Hélas, les décors neufs coûtent cher et le peintre décorateur se montre de plus en plus rétif à restaurer les décors anciens, la restauration des décors étant une activité nettement moins lucrative que leur création. Au point que, lors du montage du Pardon de Ploërmel de Meyerbeer, le délégué aux théâtres Aimé Gros demande au Maire d’obtenir de Jules Le Goff « un effort plus désintéressé et plus consciencieux» (9).
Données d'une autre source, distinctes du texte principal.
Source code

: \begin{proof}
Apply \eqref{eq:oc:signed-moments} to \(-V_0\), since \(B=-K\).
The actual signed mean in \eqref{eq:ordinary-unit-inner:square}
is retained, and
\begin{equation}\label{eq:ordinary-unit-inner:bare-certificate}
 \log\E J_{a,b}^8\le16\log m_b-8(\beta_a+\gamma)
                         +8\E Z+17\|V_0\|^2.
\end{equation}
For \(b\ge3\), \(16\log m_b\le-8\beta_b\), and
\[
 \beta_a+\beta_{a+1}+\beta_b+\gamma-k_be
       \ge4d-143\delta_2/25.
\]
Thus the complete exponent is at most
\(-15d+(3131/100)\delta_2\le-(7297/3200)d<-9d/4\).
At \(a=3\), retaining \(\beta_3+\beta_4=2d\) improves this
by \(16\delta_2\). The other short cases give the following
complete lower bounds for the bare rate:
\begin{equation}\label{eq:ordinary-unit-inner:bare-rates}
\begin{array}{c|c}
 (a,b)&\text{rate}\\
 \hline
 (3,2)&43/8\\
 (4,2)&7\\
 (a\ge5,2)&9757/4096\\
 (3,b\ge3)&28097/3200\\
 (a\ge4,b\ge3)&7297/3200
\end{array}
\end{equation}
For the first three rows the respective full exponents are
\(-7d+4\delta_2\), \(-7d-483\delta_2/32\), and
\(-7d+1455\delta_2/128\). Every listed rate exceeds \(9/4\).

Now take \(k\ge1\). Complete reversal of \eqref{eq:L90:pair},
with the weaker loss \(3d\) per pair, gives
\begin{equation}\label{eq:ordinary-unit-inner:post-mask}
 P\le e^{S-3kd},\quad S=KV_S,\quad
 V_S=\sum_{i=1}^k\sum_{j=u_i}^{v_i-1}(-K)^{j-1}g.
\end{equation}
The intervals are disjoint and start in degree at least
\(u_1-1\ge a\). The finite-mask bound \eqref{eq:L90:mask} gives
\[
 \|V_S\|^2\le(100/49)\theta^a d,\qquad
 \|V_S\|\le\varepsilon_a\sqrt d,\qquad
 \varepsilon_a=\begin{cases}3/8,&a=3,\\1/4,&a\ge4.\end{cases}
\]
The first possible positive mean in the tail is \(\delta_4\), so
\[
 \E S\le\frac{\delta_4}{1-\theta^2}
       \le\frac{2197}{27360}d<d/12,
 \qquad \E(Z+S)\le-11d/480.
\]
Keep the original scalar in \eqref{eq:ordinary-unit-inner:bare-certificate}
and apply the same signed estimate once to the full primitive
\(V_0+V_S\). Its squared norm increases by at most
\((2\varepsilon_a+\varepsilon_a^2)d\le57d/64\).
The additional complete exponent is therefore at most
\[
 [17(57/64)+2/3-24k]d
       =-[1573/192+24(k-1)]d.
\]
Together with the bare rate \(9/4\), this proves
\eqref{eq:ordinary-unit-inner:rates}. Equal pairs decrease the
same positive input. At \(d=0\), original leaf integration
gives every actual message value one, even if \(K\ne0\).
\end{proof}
Les rapports entre l’administration municipale et le décorateur se tendent jusqu’à que, déçu, mécontent et amer, Jules Le Goff quitte la Ville en 1903 au terme d’une carrière municipale de 34 ans.

La fin du monopole

En 1898, lasse ces difficultés et soucieuse de limiter les dépenses, la Ville modifie le cahier des charges des directeurs en autorisant ces derniers, à défaut d’entente avec le peintre décorateur et le chef machiniste, à s’adresser à un autre fournisseur. Une autre époque commence…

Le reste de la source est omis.